(Stored data)
= = = = =
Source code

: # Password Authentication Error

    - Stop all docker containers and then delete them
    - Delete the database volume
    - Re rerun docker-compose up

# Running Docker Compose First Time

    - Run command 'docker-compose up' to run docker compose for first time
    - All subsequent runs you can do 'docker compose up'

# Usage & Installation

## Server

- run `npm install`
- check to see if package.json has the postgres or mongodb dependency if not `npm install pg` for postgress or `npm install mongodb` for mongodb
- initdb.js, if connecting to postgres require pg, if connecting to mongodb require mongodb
= = = = =
> _DIRECTIONS FOR THIS TASK_: Exactly as shown above, write out all the records.

> _SOLUTION FOR THIS PROBLEM_:
Source code

: # Password Authentication Error

    - Stop all docker containers and then delete them
    - Delete the database volume
    - Re rerun docker-compose up

# Running Docker Compose First Time

    - Run command 'docker-compose up' to run docker compose for first time
    - All subsequent runs you can do 'docker compose up'

# Usage & Installation

## Server

- run `npm install`
- check to see if package.json has the postgres or mongodb dependency if not `npm install pg` for postgress or `npm install mongodb` for mongodb
- initdb.js, if connecting to postgres require pg, if connecting to mongodb require mongodb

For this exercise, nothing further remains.